* _PROBLEM_
Return all the lines below in which the string "must" appears.
::: RECORDS PROVIDED :::
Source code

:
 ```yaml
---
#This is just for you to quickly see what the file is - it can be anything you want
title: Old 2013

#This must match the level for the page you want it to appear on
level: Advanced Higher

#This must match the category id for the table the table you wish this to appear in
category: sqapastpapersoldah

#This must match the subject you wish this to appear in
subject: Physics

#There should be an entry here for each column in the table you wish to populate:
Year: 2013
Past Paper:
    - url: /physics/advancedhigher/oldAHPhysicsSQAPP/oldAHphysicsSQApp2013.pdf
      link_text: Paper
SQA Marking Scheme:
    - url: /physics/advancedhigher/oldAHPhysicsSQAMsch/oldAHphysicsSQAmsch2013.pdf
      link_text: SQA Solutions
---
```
:::
* _EXERCISE OUTPUT_
#This must match the level for the page you want it to appear on
#This must match the category id for the table the table you wish this to appear in
#This must match the subject you wish this to appear in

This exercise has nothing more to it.